- [TASK]
Of the records below, reproduce only the span that opens with the line containing "# [ModelZoo Homepage](#contents)" and closes with the last line.

- [Items from a data source]
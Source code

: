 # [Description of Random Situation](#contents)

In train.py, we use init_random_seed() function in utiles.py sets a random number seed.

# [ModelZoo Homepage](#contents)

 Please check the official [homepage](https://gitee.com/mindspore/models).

- [RESPONSE TO THE TASK]
# [ModelZoo Homepage](#contents)

 Please check the official [homepage](https://gitee.com/mindspore/models).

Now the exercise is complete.